:: DATA TO USE

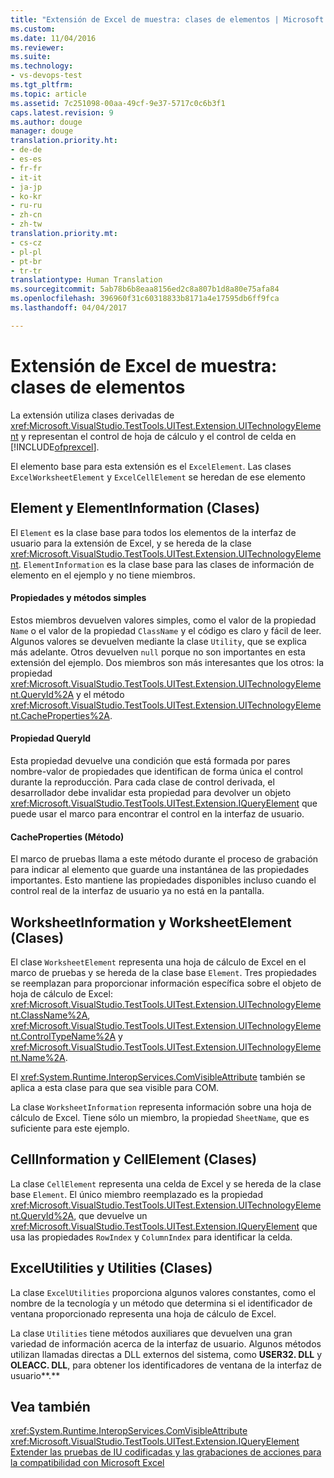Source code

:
 ```yaml
---
title: "Extensión de Excel de muestra: clases de elementos | Microsoft Docs"
ms.custom: 
ms.date: 11/04/2016
ms.reviewer: 
ms.suite: 
ms.technology:
- vs-devops-test
ms.tgt_pltfrm: 
ms.topic: article
ms.assetid: 7c251098-00aa-49cf-9e37-5717c0c6b3f1
caps.latest.revision: 9
ms.author: douge
manager: douge
translation.priority.ht:
- de-de
- es-es
- fr-fr
- it-it
- ja-jp
- ko-kr
- ru-ru
- zh-cn
- zh-tw
translation.priority.mt:
- cs-cz
- pl-pl
- pt-br
- tr-tr
translationtype: Human Translation
ms.sourcegitcommit: 5ab78b6b8eaa8156ed2c8a807b1d8a80e75afa84
ms.openlocfilehash: 396960f31c60318833b8171a4e17595db6ff9fca
ms.lasthandoff: 04/04/2017

---
```

# <a name="sample-excel-extension-element-classes"></a>Extensión de Excel de muestra: clases de elementos
La extensión utiliza clases derivadas de <xref:Microsoft.VisualStudio.TestTools.UITest.Extension.UITechnologyElement> y representan el control de hoja de cálculo y el control de celda en [!INCLUDE[ofprexcel](../test/includes/ofprexcel_md.md)].  
  
 El elemento base para esta extensión es el `ExcelElement`. Las clases `ExcelWorksheetElement` y `ExcelCellElement` se heredan de ese elemento  
  
## <a name="element-and-elementinformation-classes"></a>Element y ElementInformation (Clases)  
 El `Element` es la clase base para todos los elementos de la interfaz de usuario para la extensión de Excel, y se hereda de la clase <xref:Microsoft.VisualStudio.TestTools.UITest.Extension.UITechnologyElement>. `ElementInformation` es la clase base para las clases de información de elemento en el ejemplo y no tiene miembros.  
  
#### <a name="simple-properties-and-methods"></a>Propiedades y métodos simples  
 Estos miembros devuelven valores simples, como el valor de la propiedad `Name` o el valor de la propiedad `ClassName` y el código es claro y fácil de leer. Algunos valores se devuelven mediante la clase `Utility`, que se explica más adelante. Otros devuelven `null` porque no son importantes en esta extensión del ejemplo. Dos miembros son más interesantes que los otros: la propiedad <xref:Microsoft.VisualStudio.TestTools.UITest.Extension.UITechnologyElement.QueryId%2A> y el método <xref:Microsoft.VisualStudio.TestTools.UITest.Extension.UITechnologyElement.CacheProperties%2A>.  
  
#### <a name="queryid-property"></a>Propiedad QueryId  
 Esta propiedad devuelve una condición que está formada por pares nombre-valor de propiedades que identifican de forma única el control durante la reproducción. Para cada clase de control derivada, el desarrollador debe invalidar esta propiedad para devolver un objeto <xref:Microsoft.VisualStudio.TestTools.UITest.Extension.IQueryElement> que puede usar el marco para encontrar el control en la interfaz de usuario.  
  
#### <a name="cacheproperties-method"></a>CacheProperties (Método)  
 El marco de pruebas llama a este método durante el proceso de grabación para indicar al elemento que guarde una instantánea de las propiedades importantes. Esto mantiene las propiedades disponibles incluso cuando el control real de la interfaz de usuario ya no está en la pantalla.  
  
## <a name="worksheetelement-and-worksheetinformation-classes"></a>WorksheetInformation y WorksheetElement (Clases)  
 El clase `WorksheetElement` representa una hoja de cálculo de Excel en el marco de pruebas y se hereda de la clase base `Element`. Tres propiedades se reemplazan para proporcionar información específica sobre el objeto de hoja de cálculo de Excel: <xref:Microsoft.VisualStudio.TestTools.UITest.Extension.UITechnologyElement.ClassName%2A>, <xref:Microsoft.VisualStudio.TestTools.UITest.Extension.UITechnologyElement.ControlTypeName%2A> y <xref:Microsoft.VisualStudio.TestTools.UITest.Extension.UITechnologyElement.Name%2A>.  
  
 El <xref:System.Runtime.InteropServices.ComVisibleAttribute> también se aplica a esta clase para que sea visible para COM.  
  
 La clase `WorksheetInformation` representa información sobre una hoja de cálculo de Excel. Tiene sólo un miembro, la propiedad `SheetName`, que es suficiente para este ejemplo.  
  
## <a name="cellelement-and-cellinformation-classes"></a>CellInformation y CellElement (Clases)  
 La clase `CellElement` representa una celda de Excel y se hereda de la clase base `Element`. El único miembro reemplazado es la propiedad <xref:Microsoft.VisualStudio.TestTools.UITest.Extension.UITechnologyElement.QueryId%2A>, que devuelve un <xref:Microsoft.VisualStudio.TestTools.UITest.Extension.IQueryElement> que usa las propiedades `RowIndex` y `ColumnIndex` para identificar la celda.  
  
## <a name="utilities-and-excelutilities-classes"></a>ExcelUtilities y Utilities (Clases)  
 La clase `ExcelUtilities` proporciona algunos valores constantes, como el nombre de la tecnología y un método que determina si el identificador de ventana proporcionado representa una hoja de cálculo de Excel.  
  
 La clase `Utilities` tiene métodos auxiliares que devuelven una gran variedad de información acerca de la interfaz de usuario. Algunos métodos utilizan llamadas directas a DLL externos del sistema, como **USER32. DLL** y **OLEACC. DLL**, para obtener los identificadores de ventana de la interfaz de usuario**.**  
  
## <a name="see-also"></a>Vea también  
 <xref:System.Runtime.InteropServices.ComVisibleAttribute>   
 <xref:Microsoft.VisualStudio.TestTools.UITest.Extension.IQueryElement>   
 [Extender las pruebas de IU codificadas y las grabaciones de acciones para la compatibilidad con Microsoft Excel](../test/extending-coded-ui-tests-and-action-recordings-to-support-microsoft-excel.md)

::::

== REQUIREMENT ==
All lines of the material above should be returned unchanged, but no pictures should be included.

== RESULT ==
Source code

:
 ```yaml
---
title: "Extensión de Excel de muestra: clases de elementos | Microsoft Docs"
ms.custom: 
ms.date: 11/04/2016
ms.reviewer: 
ms.suite: 
ms.technology:
- vs-devops-test
ms.tgt_pltfrm: 
ms.topic: article
ms.assetid: 7c251098-00aa-49cf-9e37-5717c0c6b3f1
caps.latest.revision: 9
ms.author: douge
manager: douge
translation.priority.ht:
- de-de
- es-es
- fr-fr
- it-it
- ja-jp
- ko-kr
- ru-ru
- zh-cn
- zh-tw
translation.priority.mt:
- cs-cz
- pl-pl
- pt-br
- tr-tr
translationtype: Human Translation
ms.sourcegitcommit: 5ab78b6b8eaa8156ed2c8a807b1d8a80e75afa84
ms.openlocfilehash: 396960f31c60318833b8171a4e17595db6ff9fca
ms.lasthandoff: 04/04/2017

---
```

# <a name="sample-excel-extension-element-classes"></a>Extensión de Excel de muestra: clases de elementos
La extensión utiliza clases derivadas de <xref:Microsoft.VisualStudio.TestTools.UITest.Extension.UITechnologyElement> y representan el control de hoja de cálculo y el control de celda en [!INCLUDE[ofprexcel](../test/includes/ofprexcel_md.md)].  
  
 El elemento base para esta extensión es el `ExcelElement`. Las clases `ExcelWorksheetElement` y `ExcelCellElement` se heredan de ese elemento  
  
## <a name="element-and-elementinformation-classes"></a>Element y ElementInformation (Clases)  
 El `Element` es la clase base para todos los elementos de la interfaz de usuario para la extensión de Excel, y se hereda de la clase <xref:Microsoft.VisualStudio.TestTools.UITest.Extension.UITechnologyElement>. `ElementInformation` es la clase base para las clases de información de elemento en el ejemplo y no tiene miembros.  
  
#### <a name="simple-properties-and-methods"></a>Propiedades y métodos simples  
 Estos miembros devuelven valores simples, como el valor de la propiedad `Name` o el valor de la propiedad `ClassName` y el código es claro y fácil de leer. Algunos valores se devuelven mediante la clase `Utility`, que se explica más adelante. Otros devuelven `null` porque no son importantes en esta extensión del ejemplo. Dos miembros son más interesantes que los otros: la propiedad <xref:Microsoft.VisualStudio.TestTools.UITest.Extension.UITechnologyElement.QueryId%2A> y el método <xref:Microsoft.VisualStudio.TestTools.UITest.Extension.UITechnologyElement.CacheProperties%2A>.  
  
#### <a name="queryid-property"></a>Propiedad QueryId  
 Esta propiedad devuelve una condición que está formada por pares nombre-valor de propiedades que identifican de forma única el control durante la reproducción. Para cada clase de control derivada, el desarrollador debe invalidar esta propiedad para devolver un objeto <xref:Microsoft.VisualStudio.TestTools.UITest.Extension.IQueryElement> que puede usar el marco para encontrar el control en la interfaz de usuario.  
  
#### <a name="cacheproperties-method"></a>CacheProperties (Método)  
 El marco de pruebas llama a este método durante el proceso de grabación para indicar al elemento que guarde una instantánea de las propiedades importantes. Esto mantiene las propiedades disponibles incluso cuando el control real de la interfaz de usuario ya no está en la pantalla.  
  
## <a name="worksheetelement-and-worksheetinformation-classes"></a>WorksheetInformation y WorksheetElement (Clases)  
 El clase `WorksheetElement` representa una hoja de cálculo de Excel en el marco de pruebas y se hereda de la clase base `Element`. Tres propiedades se reemplazan para proporcionar información específica sobre el objeto de hoja de cálculo de Excel: <xref:Microsoft.VisualStudio.TestTools.UITest.Extension.UITechnologyElement.ClassName%2A>, <xref:Microsoft.VisualStudio.TestTools.UITest.Extension.UITechnologyElement.ControlTypeName%2A> y <xref:Microsoft.VisualStudio.TestTools.UITest.Extension.UITechnologyElement.Name%2A>.  
  
 El <xref:System.Runtime.InteropServices.ComVisibleAttribute> también se aplica a esta clase para que sea visible para COM.  
  
 La clase `WorksheetInformation` representa información sobre una hoja de cálculo de Excel. Tiene sólo un miembro, la propiedad `SheetName`, que es suficiente para este ejemplo.  
  
## <a name="cellelement-and-cellinformation-classes"></a>CellInformation y CellElement (Clases)  
 La clase `CellElement` representa una celda de Excel y se hereda de la clase base `Element`. El único miembro reemplazado es la propiedad <xref:Microsoft.VisualStudio.TestTools.UITest.Extension.UITechnologyElement.QueryId%2A>, que devuelve un <xref:Microsoft.VisualStudio.TestTools.UITest.Extension.IQueryElement> que usa las propiedades `RowIndex` y `ColumnIndex` para identificar la celda.  
  
## <a name="utilities-and-excelutilities-classes"></a>ExcelUtilities y Utilities (Clases)  
 La clase `ExcelUtilities` proporciona algunos valores constantes, como el nombre de la tecnología y un método que determina si el identificador de ventana proporcionado representa una hoja de cálculo de Excel.  
  
 La clase `Utilities` tiene métodos auxiliares que devuelven una gran variedad de información acerca de la interfaz de usuario. Algunos métodos utilizan llamadas directas a DLL externos del sistema, como **USER32. DLL** y **OLEACC. DLL**, para obtener los identificadores de ventana de la interfaz de usuario**.**  
  
## <a name="see-also"></a>Vea también  
 <xref:System.Runtime.InteropServices.ComVisibleAttribute>   
 <xref:Microsoft.VisualStudio.TestTools.UITest.Extension.IQueryElement>   
 [Extender las pruebas de IU codificadas y las grabaciones de acciones para la compatibilidad con Microsoft Excel](../test/extending-coded-ui-tests-and-action-recordings-to-support-microsoft-excel.md)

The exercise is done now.